Give a Spice Uplift to your Dish

Seasonings help avoid salt in foods
Spices & Herbs Enhance Flavor and Well-being

Some foods are delicious, tasty and require no seasonings while some other foods require tinkering to spice up the recipes. Let’s understand the ideology behind maintaining the flavor of the dish with sparse fat, sugar and sodium usage.

We mainly use spices, herbs, flavorings or aromatic vegetables to infuse taste into dishes while retaining all the good health and nutrition of the food. Flavorings include citrus juice, vinegars, dried fruits and cheese and there are people who layer flavors with herbs or spices for that “extra” effect on the dish. Aromatic vegetables comprise of onions, garlic, shallots, scallions, leeks, peppers or celery and are a value addition to soups, stews, sauces and stir-fry recipes. Aromatic vegetables and their health benefits are dealt in detail in the link www.firsteatright.com.

Stock your Spices

Freshly ground black pepper, bay leaf, cayenne pepper, turmeric, oregano, cumin, garlic powder (don’t confuse with garlic salt), onion powder (not onion salt), curry powder, thyme, paprika (smoked paprika is a trendy one), nutmeg, clove, cinnamon, chili powder and Italian herb seasoning blend are some of the commonly used herbs and spices.

How to Use your Seasonings?

  • Fresh herbs taste anytime better than their dry counterparts and are not so easily interchangeable in recipes. But in a pinch, you can substitute one-part dry herbs for three parts fresh ones.
  • Dry herbs have prolonged shelf life but maintain a discipline of not using them after a few years, mainly those that have been opened.
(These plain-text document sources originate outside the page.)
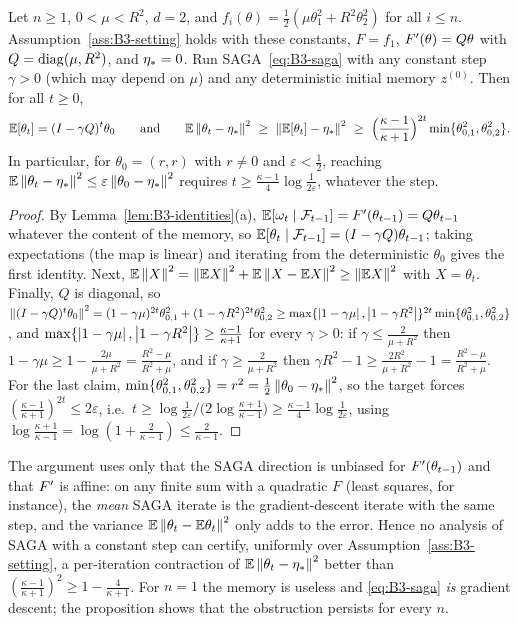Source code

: \begin{proposition}\label{prop:B3-lower}
Let $n\ge1$, $0<\mu<R^2$, $d=2$, and $f_i(\theta)=\frac12(\mu\theta_1^2+R^2\theta_2^2)$ for all $i\le n$. Assumption~\ref{ass:B3-setting} holds with these constants, $F=f_1$, $F'(\theta)=Q\theta$ with $Q=\operatorname{diag}(\mu,R^2)$, and $\eta_\ast=0$. Run SAGA~\eqref{eq:B3-saga} with any constant step $\gamma>0$ (which may depend on $\mu$) and any deterministic initial memory $z^{(0)}$. Then for all $t\ge0$,
\begin{equation}\label{eq:B3-lower}
\E[\theta_t]=(I-\gamma Q)^t\theta_0\qquad\text{and}\qquad
\E\norm{\theta_t-\etastar}^2\ \ge\ \norm{\E[\theta_t]-\etastar}^2\ \ge\ \Big(\frac{\kappa-1}{\kappa+1}\Big)^{2t}\min\{\theta_{0,1}^2,\theta_{0,2}^2\}.
\end{equation}
In particular, for $\theta_0=(r,r)$ with $r\ne0$ and $\varepsilon<\frac12$, reaching $\mathbb{E}\left\|\theta_t-\eta_\ast\right\|^2\le\varepsilon\left\|\theta_0-\eta_\ast\right\|^2$ requires $t\ge\frac{\kappa-1}{4}\log\frac1{2\varepsilon}$, whatever the step.
\end{proposition}
\begin{proof}
By Lemma~\ref{lem:B3-identities}(a), $\mathbb{E}[\omega_t\mid\mathcal F_{t-1}]=F'(\theta_{t-1})=Q\theta_{t-1}$ whatever the content of the memory, so $\mathbb{E}[\theta_t\mid\mathcal F_{t-1}]=(I-\gamma Q)\theta_{t-1}$; taking expectations (the map is linear) and iterating from the deterministic $\theta_0$ gives the first identity. Next, $\mathbb{E}\left\|X\right\|^2=\left\|\mathbb{E} X\right\|^2+\mathbb{E}\left\|X-\mathbb{E} X\right\|^2\ge\left\|\mathbb{E} X\right\|^2$ with $X=\theta_t$. Finally, $Q$ is diagonal, so $\left\|(I-\gamma Q)^t\theta_0\right\|^2=(1-\gamma\mu)^{2t}\theta_{0,1}^2+(1-\gamma R^2)^{2t}\theta_{0,2}^2\ge\max\{\left|1-\gamma\mu\right|,\left|1-\gamma R^2\right|\}^{2t}\min\{\theta_{0,1}^2,\theta_{0,2}^2\}$, and $\max\{\left|1-\gamma\mu\right|,\left|1-\gamma R^2\right|\}\ge\frac{\kappa-1}{\kappa+1}$ for every $\gamma>0$: if $\gamma\le\frac{2}{\mu+R^2}$ then $1-\gamma\mu\ge1-\frac{2\mu}{\mu+R^2}=\frac{R^2-\mu}{R^2+\mu}$, and if $\gamma\ge\frac{2}{\mu+R^2}$ then $\gamma R^2-1\ge\frac{2R^2}{\mu+R^2}-1=\frac{R^2-\mu}{R^2+\mu}$. For the last claim, $\min\{\theta_{0,1}^2,\theta_{0,2}^2\}=r^2=\frac12\left\|\theta_0-\eta_\ast\right\|^2$, so the target forces $(\frac{\kappa-1}{\kappa+1})^{2t}\le2\varepsilon$, i.e.\ $t\ge\log\frac1{2\varepsilon}\big/\big(2\log\frac{\kappa+1}{\kappa-1}\big)\ge\frac{\kappa-1}{4}\log\frac1{2\varepsilon}$, using $\log\frac{\kappa+1}{\kappa-1}=\log(1+\frac2{\kappa-1})\le\frac{2}{\kappa-1}$.
\end{proof}
The argument uses only that the SAGA direction is unbiased for $F'(\theta_{t-1})$ and that $F'$ is affine: on any finite sum with a quadratic $F$ (least squares, for instance), the \emph{mean} SAGA iterate is the gradient-descent iterate with the same step, and the variance $\mathbb{E}\left\|\theta_t-\mathbb{E}\theta_t\right\|^2$ only adds to the error. Hence no analysis of SAGA with a constant step can certify, uniformly over Assumption~\ref{ass:B3-setting}, a per-iteration contraction of $\mathbb{E}\left\|\theta_t-\eta_\ast\right\|^2$ better than $(\frac{\kappa-1}{\kappa+1})^2\ge1-\frac{4}{\kappa+1}$. For $n=1$ the memory is useless and \eqref{eq:B3-saga} \emph{is} gradient descent; the proposition shows that the obstruction persists for every $n$.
Take care to store dried herbs and spices in tight containers to prevent moisture attack and place the containers in a cool, dark cupboard or pantry.
  • Instead of adding the entire quantity of the seasoning at one go, taste and season throughout the cooking process. This is the best approach as we can modify an under-seasoned dish by adding more seasonings but we cannot do anything to an over-seasoned sabotaged dish. Be cautious to add salt only at the very end of the dish preparation as you might not even be needing it after all the dressing up.